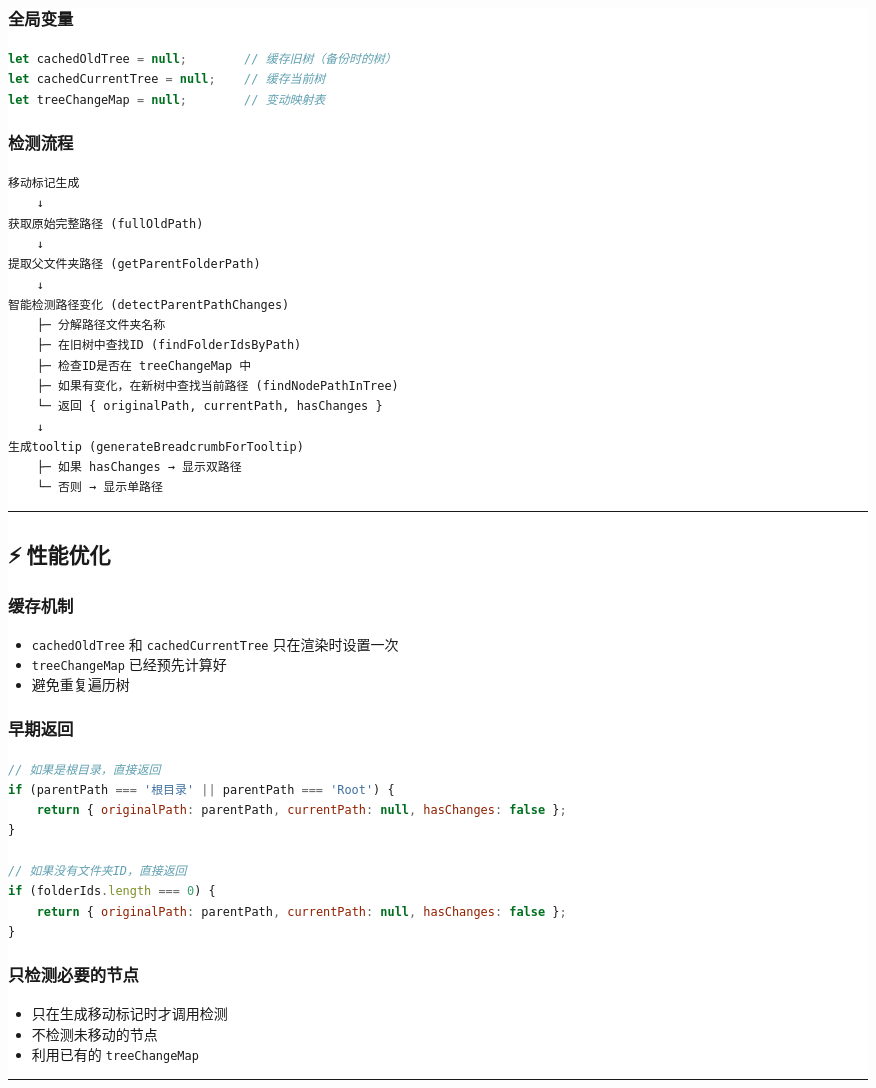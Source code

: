 ### 全局变量
```javascript
let cachedOldTree = null;        // 缓存旧树（备份时的树）
let cachedCurrentTree = null;    // 缓存当前树
let treeChangeMap = null;        // 变动映射表
```

### 检测流程
```
移动标记生成
    ↓
获取原始完整路径 (fullOldPath)
    ↓
提取父文件夹路径 (getParentFolderPath)
    ↓
智能检测路径变化 (detectParentPathChanges)
    ├─ 分解路径文件夹名称
    ├─ 在旧树中查找ID (findFolderIdsByPath)
    ├─ 检查ID是否在 treeChangeMap 中
    ├─ 如果有变化，在新树中查找当前路径 (findNodePathInTree)
    └─ 返回 { originalPath, currentPath, hasChanges }
    ↓
生成tooltip (generateBreadcrumbForTooltip)
    ├─ 如果 hasChanges → 显示双路径
    └─ 否则 → 显示单路径
```

---

## ⚡ 性能优化

### 缓存机制
- `cachedOldTree` 和 `cachedCurrentTree` 只在渲染时设置一次
- `treeChangeMap` 已经预先计算好
- 避免重复遍历树

### 早期返回
```javascript
// 如果是根目录，直接返回
if (parentPath === '根目录' || parentPath === 'Root') {
    return { originalPath: parentPath, currentPath: null, hasChanges: false };
}

// 如果没有文件夹ID，直接返回
if (folderIds.length === 0) {
    return { originalPath: parentPath, currentPath: null, hasChanges: false };
}
```

### 只检测必要的节点
- 只在生成移动标记时才调用检测
- 不检测未移动的节点
- 利用已有的 `treeChangeMap`

---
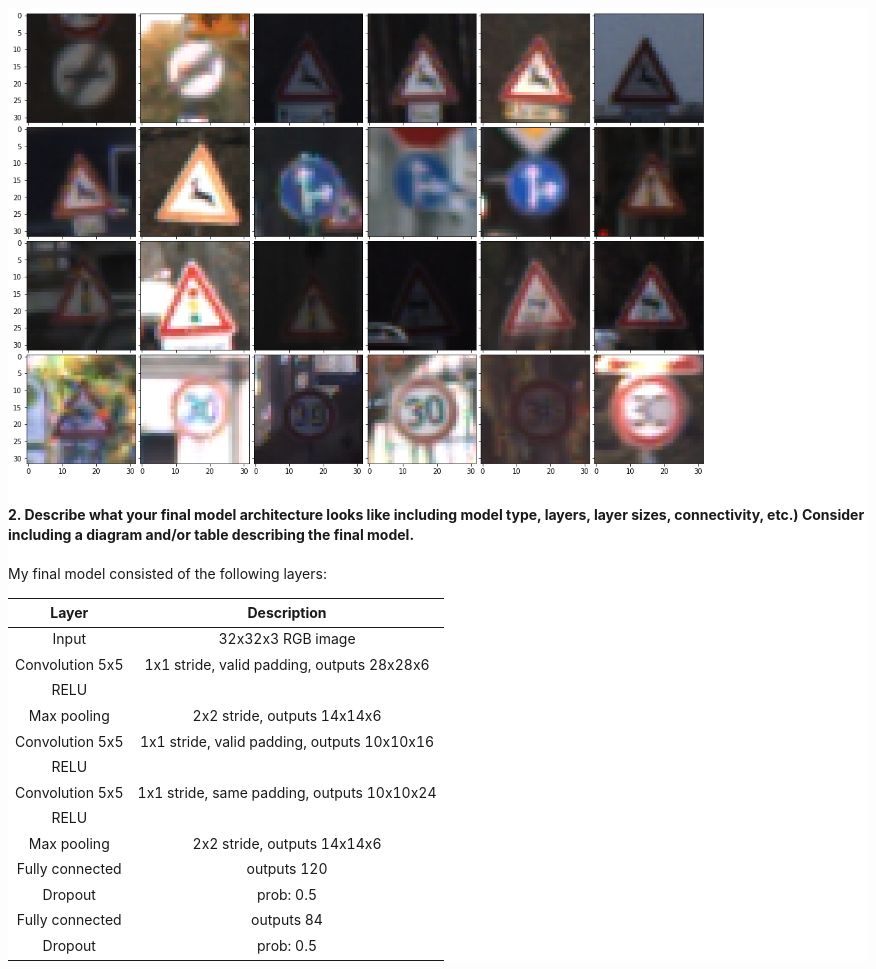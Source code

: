 <img src="./writeup_ims/data_im.png" alt="dataset visualization"
	title="A cute kitten" width="700"  />


#### 2. Describe what your final model architecture looks like including model type, layers, layer sizes, connectivity, etc.) Consider including a diagram and/or table describing the final model.

My final model consisted of the following layers:

| Layer         		|     Description	        					| 
|:---------------------:|:---------------------------------------------:| 
| Input         		| 32x32x3 RGB image   							| 
| Convolution 5x5     	| 1x1 stride, valid padding, outputs 28x28x6 	|
| RELU					|												|
| Max pooling	      	| 2x2 stride,  outputs 14x14x6 				|
| Convolution 5x5	    | 1x1 stride, valid padding, outputs 10x10x16  	|
| RELU					|												|
| Convolution 5x5	    | 1x1 stride, same padding, outputs 10x10x24  	|
| RELU					|												|
| Max pooling	      	| 2x2 stride,  outputs 14x14x6 				|
| Fully connected		| outputs 120        									|
| Dropout		| prob: 0.5|
| Fully connected		| outputs 84        									|
| Dropout		| prob: 0.5|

——

About this exercise: The result should be the full listing, retyped exactly and free of pictures.

Response for this exercise:
Source code

: ### 全局变量
```javascript
let cachedOldTree = null;        // 缓存旧树（备份时的树）
let cachedCurrentTree = null;    // 缓存当前树
let treeChangeMap = null;        // 变动映射表
```

### 检测流程
```
移动标记生成
    ↓
获取原始完整路径 (fullOldPath)
    ↓
提取父文件夹路径 (getParentFolderPath)
    ↓
智能检测路径变化 (detectParentPathChanges)
    ├─ 分解路径文件夹名称
    ├─ 在旧树中查找ID (findFolderIdsByPath)
    ├─ 检查ID是否在 treeChangeMap 中
    ├─ 如果有变化，在新树中查找当前路径 (findNodePathInTree)
    └─ 返回 { originalPath, currentPath, hasChanges }
    ↓
生成tooltip (generateBreadcrumbForTooltip)
    ├─ 如果 hasChanges → 显示双路径
    └─ 否则 → 显示单路径
```

---

## ⚡ 性能优化

### 缓存机制
- `cachedOldTree` 和 `cachedCurrentTree` 只在渲染时设置一次
- `treeChangeMap` 已经预先计算好
- 避免重复遍历树

### 早期返回
```javascript
// 如果是根目录，直接返回
if (parentPath === '根目录' || parentPath === 'Root') {
    return { originalPath: parentPath, currentPath: null, hasChanges: false };
}

// 如果没有文件夹ID，直接返回
if (folderIds.length === 0) {
    return { originalPath: parentPath, currentPath: null, hasChanges: false };
}
```

### 只检测必要的节点
- 只在生成移动标记时才调用检测
- 不检测未移动的节点
- 利用已有的 `treeChangeMap`

---
Source code

: <img src="./writeup_ims/data_im.png" alt="dataset visualization"
	title="A cute kitten" width="700"  />


#### 2. Describe what your final model architecture looks like including model type, layers, layer sizes, connectivity, etc.) Consider including a diagram and/or table describing the final model.

My final model consisted of the following layers:

| Layer         		|     Description	        					| 
|:---------------------:|:---------------------------------------------:| 
| Input         		| 32x32x3 RGB image   							| 
| Convolution 5x5     	| 1x1 stride, valid padding, outputs 28x28x6 	|
| RELU					|												|
| Max pooling	      	| 2x2 stride,  outputs 14x14x6 				|
| Convolution 5x5	    | 1x1 stride, valid padding, outputs 10x10x16  	|
| RELU					|												|
| Convolution 5x5	    | 1x1 stride, same padding, outputs 10x10x24  	|
| RELU					|												|
| Max pooling	      	| 2x2 stride,  outputs 14x14x6 				|
| Fully connected		| outputs 120        									|
| Dropout		| prob: 0.5|
| Fully connected		| outputs 84        									|
| Dropout		| prob: 0.5|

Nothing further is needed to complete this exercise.